In Latin America the big movement these days is not oligarch vs. communist or state religion vs. liberation theology but rather evangelical vs. Catholic. The evangelical movement is huge and continues to gain ground in Central America.
In Central America as a whole, the percentage of Protestants is on average 16%, up from virtually nothing 20 years ago. That’s a total of about 82 million out of a total population of 513 million. In Guatemala, the most Protestant of the historically Catholic countries of Central America, the percentage is much higher, 35% of all Guatemalans are Protestant. The growth rate of evangelicalism in Latin America is on the order of 10% per year. Worldwide there has been a greater than 6,500% increase in evangelicalism, from 73 million in 1970 to 480 million in the mid-90s. That’s giving Islam a run for its money and is beating the stuffing out of Catholicism, which has increased in the same time frame only 40%.
In remote areas of the Guatemalan highlands you will see evangelical preachers, clad in worn dungarees and blue work shirts preaching after dark at roadside open-air chapels, concrete plattes with corrugated tin roofs, supported by metal columns, holding a Bible in one hand and with the other gesturing underneath the fluorescent lights to the congregation of Mayan Indians, sitting on plank benches. The charismatic Protestantism has high-profile adherents as well, including former Guatemalan dictator and current presidential candidate, Efrain Rios Montt. But most of its devotees are the poor and dispossessed.

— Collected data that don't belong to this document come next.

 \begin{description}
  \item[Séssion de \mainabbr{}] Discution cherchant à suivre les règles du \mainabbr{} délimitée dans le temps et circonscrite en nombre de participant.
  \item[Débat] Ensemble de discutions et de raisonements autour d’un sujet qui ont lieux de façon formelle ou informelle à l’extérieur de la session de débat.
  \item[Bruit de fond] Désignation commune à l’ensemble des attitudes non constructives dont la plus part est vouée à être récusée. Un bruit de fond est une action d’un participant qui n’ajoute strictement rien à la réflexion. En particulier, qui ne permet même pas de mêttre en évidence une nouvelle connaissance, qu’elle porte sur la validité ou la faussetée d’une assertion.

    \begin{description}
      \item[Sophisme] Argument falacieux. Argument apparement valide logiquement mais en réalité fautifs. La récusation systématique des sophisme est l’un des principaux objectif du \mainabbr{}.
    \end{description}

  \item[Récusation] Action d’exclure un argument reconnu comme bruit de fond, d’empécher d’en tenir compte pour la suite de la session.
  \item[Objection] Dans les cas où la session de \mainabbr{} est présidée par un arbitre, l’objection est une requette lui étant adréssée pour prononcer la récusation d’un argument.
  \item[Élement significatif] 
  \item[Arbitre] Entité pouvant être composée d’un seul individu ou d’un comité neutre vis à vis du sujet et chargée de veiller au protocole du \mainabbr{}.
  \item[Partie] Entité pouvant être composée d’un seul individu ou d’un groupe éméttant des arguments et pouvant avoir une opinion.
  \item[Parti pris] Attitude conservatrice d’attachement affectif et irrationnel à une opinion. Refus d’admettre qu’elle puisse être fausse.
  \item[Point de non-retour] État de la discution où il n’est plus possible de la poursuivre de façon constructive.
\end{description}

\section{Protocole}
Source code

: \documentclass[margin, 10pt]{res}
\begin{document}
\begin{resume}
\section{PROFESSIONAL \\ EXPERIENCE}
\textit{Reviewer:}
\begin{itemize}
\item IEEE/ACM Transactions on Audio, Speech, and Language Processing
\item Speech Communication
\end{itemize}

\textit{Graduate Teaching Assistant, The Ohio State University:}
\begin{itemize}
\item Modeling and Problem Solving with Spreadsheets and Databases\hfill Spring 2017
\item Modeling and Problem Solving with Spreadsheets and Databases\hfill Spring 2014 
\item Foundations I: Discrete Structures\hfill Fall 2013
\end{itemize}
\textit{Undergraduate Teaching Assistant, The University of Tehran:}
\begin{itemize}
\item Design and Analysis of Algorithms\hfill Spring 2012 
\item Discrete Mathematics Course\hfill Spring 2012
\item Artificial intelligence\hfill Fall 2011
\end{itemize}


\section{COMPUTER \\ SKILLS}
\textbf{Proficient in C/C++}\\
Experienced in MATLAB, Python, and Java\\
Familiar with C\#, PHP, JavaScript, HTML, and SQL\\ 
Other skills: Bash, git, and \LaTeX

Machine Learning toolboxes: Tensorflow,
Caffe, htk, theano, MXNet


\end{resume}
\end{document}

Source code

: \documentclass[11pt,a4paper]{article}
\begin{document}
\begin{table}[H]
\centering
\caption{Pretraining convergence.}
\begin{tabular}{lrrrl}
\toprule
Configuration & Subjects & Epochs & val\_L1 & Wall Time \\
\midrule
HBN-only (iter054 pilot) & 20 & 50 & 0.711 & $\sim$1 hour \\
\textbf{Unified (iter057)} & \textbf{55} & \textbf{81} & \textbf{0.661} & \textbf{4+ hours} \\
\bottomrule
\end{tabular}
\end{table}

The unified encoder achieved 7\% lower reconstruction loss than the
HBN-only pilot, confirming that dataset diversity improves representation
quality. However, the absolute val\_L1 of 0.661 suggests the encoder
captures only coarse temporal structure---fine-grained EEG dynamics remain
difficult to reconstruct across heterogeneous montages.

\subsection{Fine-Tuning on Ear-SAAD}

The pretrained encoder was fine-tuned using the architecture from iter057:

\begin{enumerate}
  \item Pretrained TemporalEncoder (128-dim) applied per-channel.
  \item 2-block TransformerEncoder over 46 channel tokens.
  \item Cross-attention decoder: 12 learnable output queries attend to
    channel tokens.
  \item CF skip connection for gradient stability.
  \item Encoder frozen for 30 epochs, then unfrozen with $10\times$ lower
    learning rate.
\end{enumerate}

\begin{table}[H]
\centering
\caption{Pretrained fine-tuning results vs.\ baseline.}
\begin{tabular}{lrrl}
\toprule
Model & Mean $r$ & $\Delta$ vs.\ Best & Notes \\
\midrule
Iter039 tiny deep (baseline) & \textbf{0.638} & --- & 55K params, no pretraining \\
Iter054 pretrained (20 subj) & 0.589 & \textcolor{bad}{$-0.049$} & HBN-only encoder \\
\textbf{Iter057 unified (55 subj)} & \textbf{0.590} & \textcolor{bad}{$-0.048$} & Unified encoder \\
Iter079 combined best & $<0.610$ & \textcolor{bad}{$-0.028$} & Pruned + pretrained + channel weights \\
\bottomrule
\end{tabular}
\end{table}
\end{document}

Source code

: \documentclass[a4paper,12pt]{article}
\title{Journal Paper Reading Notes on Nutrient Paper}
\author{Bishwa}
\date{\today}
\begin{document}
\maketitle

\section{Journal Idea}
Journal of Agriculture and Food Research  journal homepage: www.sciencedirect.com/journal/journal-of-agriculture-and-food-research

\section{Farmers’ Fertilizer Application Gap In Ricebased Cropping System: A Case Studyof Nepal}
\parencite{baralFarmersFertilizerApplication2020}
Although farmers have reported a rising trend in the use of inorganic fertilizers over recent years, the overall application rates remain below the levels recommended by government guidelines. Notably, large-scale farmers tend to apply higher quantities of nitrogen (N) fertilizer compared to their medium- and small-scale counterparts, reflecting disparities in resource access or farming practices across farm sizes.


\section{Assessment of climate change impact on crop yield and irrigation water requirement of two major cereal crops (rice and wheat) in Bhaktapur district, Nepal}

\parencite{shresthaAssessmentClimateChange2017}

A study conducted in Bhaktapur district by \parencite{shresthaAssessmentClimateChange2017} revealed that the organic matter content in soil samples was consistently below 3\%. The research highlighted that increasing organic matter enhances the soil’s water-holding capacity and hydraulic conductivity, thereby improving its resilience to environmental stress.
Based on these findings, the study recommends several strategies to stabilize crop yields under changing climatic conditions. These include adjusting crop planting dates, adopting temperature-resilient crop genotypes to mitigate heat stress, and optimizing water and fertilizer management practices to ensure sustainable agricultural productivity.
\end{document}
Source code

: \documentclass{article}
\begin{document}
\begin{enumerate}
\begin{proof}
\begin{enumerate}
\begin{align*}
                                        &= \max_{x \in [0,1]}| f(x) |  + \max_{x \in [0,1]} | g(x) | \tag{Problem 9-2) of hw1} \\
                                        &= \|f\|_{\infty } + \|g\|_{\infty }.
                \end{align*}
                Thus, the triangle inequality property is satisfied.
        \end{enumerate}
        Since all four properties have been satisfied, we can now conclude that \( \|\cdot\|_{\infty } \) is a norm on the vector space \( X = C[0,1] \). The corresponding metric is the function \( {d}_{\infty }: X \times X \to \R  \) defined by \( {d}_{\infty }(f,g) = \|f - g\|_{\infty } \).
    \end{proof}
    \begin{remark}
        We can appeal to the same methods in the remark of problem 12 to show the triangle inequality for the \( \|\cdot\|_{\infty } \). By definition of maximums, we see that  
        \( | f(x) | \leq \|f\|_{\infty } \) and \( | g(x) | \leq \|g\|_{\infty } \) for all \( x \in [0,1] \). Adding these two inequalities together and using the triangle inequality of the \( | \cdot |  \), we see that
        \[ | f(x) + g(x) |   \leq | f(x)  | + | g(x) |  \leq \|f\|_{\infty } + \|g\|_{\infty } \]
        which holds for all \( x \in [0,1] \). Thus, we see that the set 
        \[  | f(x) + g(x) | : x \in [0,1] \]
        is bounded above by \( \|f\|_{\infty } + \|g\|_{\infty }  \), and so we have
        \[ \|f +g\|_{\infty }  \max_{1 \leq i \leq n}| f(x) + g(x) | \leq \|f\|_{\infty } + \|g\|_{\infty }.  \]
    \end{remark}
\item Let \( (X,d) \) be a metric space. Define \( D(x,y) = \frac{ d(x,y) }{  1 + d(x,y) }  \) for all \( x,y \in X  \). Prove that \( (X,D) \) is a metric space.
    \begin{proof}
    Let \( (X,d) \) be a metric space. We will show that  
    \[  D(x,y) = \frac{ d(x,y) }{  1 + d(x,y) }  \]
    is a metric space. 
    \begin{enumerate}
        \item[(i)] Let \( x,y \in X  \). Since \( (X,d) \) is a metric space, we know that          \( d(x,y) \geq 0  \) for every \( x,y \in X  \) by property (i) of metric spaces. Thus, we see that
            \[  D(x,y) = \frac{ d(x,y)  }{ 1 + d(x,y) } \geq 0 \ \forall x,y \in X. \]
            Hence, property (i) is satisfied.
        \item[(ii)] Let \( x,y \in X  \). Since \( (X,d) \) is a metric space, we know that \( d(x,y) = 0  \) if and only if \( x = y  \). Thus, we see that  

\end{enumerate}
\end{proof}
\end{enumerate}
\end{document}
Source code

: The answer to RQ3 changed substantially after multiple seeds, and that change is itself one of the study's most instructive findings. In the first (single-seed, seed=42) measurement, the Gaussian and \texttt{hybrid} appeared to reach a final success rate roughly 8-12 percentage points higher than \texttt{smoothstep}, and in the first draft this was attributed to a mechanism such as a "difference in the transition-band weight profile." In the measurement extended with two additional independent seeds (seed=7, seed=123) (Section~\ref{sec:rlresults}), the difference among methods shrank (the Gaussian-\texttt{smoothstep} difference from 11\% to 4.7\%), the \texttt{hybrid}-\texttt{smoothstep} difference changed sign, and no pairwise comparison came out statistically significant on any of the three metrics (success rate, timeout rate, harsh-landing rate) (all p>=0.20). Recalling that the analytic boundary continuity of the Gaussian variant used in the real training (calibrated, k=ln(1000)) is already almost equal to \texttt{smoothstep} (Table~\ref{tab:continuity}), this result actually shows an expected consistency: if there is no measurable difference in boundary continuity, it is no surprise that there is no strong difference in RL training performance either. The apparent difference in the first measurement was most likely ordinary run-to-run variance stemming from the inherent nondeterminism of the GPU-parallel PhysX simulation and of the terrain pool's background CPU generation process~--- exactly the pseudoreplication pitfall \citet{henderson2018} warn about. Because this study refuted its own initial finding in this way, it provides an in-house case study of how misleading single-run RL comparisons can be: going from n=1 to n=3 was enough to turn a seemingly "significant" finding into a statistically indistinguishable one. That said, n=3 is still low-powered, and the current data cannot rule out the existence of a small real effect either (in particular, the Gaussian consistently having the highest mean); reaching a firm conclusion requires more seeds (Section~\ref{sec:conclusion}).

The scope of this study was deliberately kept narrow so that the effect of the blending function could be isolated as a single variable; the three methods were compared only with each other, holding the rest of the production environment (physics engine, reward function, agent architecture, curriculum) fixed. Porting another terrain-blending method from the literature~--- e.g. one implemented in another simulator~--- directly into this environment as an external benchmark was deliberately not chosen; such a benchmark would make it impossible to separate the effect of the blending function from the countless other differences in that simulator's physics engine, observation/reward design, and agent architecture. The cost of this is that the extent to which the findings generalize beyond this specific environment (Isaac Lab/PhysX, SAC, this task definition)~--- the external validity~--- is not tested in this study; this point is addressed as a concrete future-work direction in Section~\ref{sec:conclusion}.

It indicates a dissatisfaction, but with what? I think it would be an interesting trend to explore — how has evangelicalism replaced secular philosophies of rebellion? Why the turn away from liberation theology to a theology of internal, personal, non-political salvation? How is the Catholic church responding? It would shine a light not just on Central America but on the role of religion in general among those who’ve endured too much political strife to no apparent good end. How different are the dispossessed that choose evangelicalism from those who choose fundamental Islam? Where are they the same? South America is also experiencing this growth — along with parts of Africa and East Asia.
What is it that Evangelicalism provides that is missing from the dominant religious traditions of these areas? As well as assessing the “what” and the “whys,” the article would turn on the “what now?” In other words, not only what does this change tell us about the past and present of Central America (as well as Latin America, Africa and east Asia), but what can it tell us about the future? Possible causes (these are merely avenues of investigation, not theses): A belief on the part of the practitioners that historical “faiths,” from liberation theology Catholicism to communism, have born little fruit. A desire on the part of practitioners to hitch their wagons to the dominant faith (and “work ethic”) of richer countries, specifically the US. An exhaustion, by decades of violence, that has driven people to a more internal, less political spirituality.